Anyone who is job searching knows that their resume will be the first thing most hiring managers see when considering them as a candidate. Knowing the best ways to write that piece of paper can go a long way in helping land that dream job.
According to the Rochester Democrat and Chronicle, one of the most common pieces of job search advice pertaining to the resume is that each application sent should have its own unique buildup. This doesn't mean that every resume you write should start from scratch, as that would take up plenty of valuable time. Instead, it's recommended that you develop one shell of a resume for the industry you're aiming to join. Once it's at a level of quality you're happy with, it should then be tailored to specific opportunities.
When you look to rewrite your resume, you may need to change wide portions or as little as 10 percent of it. This depends on the language found in the job listing, as well as job- and company-specific concerns. Make sure that your listed work experience is directly related to the position you're aiming to land. This doesn't necessarily mean that you should eschew half of your work history, but that you should focus on the skills that carry over and will be appreciated by hiring managers.
The San Francisco Chronicle added that when you rewrite your resume, there are a few ways you can organize your information that will pay off over time. One is that after your shell resume is complete, as well as whenever you lock in your specific resume for a position, you should save it in multiple file formats. Many employers allow for users to upload their resumes when applying for a job, but some restrict the potential formats they accept, and others have systems that can limit file uploading. As well, if you speak to a staffing services expert for additional advice, they'll note that many managers will disregard a resume they can't open. As such, every file should be saved in three formats. A PDF file is best for easy uploading, while a .doc file allows for easy editing if necessary and a .txt file keeps all relevant information in one simple format.
As well, you should be wary of your formatting. Microsoft Word often includes resume templates, but those are a dime a dozen on hiring managers' desks and can be perceived poorly. Instead, do research into effective design models and work from them. This helps you customize your documents and prevents you from forcing your information into a template that doesn't really support it.

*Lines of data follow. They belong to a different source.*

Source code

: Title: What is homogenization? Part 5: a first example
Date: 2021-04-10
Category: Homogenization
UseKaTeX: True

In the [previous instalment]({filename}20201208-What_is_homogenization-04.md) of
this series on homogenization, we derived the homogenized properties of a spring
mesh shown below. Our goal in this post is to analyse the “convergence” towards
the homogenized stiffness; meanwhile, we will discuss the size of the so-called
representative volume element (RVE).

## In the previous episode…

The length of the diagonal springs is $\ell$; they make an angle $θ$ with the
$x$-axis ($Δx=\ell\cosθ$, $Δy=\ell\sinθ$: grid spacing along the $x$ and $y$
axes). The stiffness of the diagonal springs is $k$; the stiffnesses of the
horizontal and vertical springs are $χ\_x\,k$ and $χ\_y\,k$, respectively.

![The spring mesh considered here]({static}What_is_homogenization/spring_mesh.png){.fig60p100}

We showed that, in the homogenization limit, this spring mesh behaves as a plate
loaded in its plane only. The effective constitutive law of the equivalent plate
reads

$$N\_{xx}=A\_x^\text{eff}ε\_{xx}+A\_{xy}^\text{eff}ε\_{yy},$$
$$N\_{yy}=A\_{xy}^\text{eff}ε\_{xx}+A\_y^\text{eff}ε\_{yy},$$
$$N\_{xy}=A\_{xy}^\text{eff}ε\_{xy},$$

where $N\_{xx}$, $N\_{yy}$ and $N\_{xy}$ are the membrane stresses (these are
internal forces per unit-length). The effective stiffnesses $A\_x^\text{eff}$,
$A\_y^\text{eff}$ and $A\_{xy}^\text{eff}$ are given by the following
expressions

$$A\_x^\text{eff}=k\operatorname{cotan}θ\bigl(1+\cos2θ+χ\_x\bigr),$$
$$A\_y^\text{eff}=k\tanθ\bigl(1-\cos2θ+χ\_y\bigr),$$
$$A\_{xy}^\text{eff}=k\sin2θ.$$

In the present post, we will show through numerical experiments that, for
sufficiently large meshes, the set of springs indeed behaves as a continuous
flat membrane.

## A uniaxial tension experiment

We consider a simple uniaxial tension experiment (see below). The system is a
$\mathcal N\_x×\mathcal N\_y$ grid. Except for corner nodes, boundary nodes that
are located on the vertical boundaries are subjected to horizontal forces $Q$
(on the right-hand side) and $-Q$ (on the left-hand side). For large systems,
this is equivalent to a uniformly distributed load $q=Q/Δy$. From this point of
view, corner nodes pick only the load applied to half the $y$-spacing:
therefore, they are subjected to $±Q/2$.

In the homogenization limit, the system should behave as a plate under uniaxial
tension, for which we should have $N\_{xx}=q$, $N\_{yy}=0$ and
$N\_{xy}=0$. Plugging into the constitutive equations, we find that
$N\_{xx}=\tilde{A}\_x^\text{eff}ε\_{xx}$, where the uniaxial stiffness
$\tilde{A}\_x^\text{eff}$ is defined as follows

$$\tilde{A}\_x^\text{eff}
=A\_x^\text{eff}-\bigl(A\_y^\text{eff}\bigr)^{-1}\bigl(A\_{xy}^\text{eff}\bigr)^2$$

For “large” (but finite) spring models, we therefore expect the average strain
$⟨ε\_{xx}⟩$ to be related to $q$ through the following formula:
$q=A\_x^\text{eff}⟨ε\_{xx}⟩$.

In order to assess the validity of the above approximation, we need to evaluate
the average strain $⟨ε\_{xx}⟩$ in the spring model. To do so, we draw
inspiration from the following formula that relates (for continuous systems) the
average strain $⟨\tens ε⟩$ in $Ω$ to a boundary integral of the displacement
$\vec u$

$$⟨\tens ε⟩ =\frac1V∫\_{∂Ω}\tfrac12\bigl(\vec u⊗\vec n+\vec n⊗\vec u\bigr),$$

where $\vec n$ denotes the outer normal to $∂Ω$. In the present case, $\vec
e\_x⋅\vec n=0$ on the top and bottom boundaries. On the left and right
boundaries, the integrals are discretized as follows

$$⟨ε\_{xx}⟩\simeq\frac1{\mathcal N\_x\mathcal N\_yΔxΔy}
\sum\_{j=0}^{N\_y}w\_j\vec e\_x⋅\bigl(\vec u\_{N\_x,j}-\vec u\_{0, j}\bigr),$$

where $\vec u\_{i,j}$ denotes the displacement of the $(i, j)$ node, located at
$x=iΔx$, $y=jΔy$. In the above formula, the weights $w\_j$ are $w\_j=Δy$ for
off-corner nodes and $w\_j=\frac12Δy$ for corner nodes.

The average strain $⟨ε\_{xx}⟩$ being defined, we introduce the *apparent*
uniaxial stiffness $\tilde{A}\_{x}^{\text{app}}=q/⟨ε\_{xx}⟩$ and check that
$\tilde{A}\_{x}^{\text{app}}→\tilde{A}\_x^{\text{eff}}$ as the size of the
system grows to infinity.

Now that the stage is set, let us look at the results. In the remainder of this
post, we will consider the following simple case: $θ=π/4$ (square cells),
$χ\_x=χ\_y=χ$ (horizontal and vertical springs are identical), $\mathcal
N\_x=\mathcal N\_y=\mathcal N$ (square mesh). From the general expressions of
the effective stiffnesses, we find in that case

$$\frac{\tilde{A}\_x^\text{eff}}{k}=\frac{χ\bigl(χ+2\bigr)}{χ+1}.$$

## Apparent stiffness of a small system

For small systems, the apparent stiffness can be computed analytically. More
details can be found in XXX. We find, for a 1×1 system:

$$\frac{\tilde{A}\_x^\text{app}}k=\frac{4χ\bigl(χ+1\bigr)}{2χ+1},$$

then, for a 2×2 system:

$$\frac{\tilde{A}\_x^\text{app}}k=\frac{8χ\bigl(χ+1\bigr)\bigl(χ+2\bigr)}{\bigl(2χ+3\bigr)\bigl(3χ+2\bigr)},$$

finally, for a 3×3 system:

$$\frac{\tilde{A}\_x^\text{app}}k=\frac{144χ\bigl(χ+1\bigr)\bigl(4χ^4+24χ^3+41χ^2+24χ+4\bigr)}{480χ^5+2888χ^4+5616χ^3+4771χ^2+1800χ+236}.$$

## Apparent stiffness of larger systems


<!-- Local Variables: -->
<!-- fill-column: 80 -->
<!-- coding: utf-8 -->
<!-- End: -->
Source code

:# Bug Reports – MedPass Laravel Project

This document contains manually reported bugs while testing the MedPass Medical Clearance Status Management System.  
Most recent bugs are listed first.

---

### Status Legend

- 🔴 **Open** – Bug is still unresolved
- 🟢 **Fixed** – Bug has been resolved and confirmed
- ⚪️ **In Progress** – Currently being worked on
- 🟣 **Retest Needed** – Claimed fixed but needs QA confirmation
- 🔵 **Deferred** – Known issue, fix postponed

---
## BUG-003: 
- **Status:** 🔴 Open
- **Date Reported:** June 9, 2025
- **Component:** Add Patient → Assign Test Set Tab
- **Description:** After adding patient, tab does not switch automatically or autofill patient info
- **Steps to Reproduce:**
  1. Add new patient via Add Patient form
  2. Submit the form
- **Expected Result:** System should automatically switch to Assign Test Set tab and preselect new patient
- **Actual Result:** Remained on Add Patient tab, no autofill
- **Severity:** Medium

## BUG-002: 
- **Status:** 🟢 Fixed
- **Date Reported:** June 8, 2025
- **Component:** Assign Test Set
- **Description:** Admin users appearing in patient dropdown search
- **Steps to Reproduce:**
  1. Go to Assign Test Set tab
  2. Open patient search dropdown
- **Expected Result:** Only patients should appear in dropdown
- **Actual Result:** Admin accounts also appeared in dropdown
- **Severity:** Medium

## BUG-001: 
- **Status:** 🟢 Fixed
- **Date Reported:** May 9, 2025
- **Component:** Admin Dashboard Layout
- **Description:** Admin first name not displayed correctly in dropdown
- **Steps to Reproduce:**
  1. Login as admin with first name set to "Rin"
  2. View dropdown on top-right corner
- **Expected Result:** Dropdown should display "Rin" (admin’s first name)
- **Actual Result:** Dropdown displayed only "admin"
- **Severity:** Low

Fast Company reported that some other issues that arise when applicants are crafting their resumes based on their assumptions of best practices, many of which are not as successful as they'd hope. Some examples of these problems include the assumption that an executive summary in a resume is the same as an objective. They aren't both supposed to be expectations of what you want to gain from your next position. Instead, an executive summary is supposed to outline how your skills and abilities line up with the needs of your prospective employer.
It's also important to avoid stuffing a resume with keywords in an attempt to ensure it gets past a resume scanning program. While it will likely get that past that initial step, what will the reaction be when a manager reads the overstuffed and rambling final product? It's better to focus your keyword use to a few specific and targeted ones. Following advice like this will likely provide a major benefit in future job searches.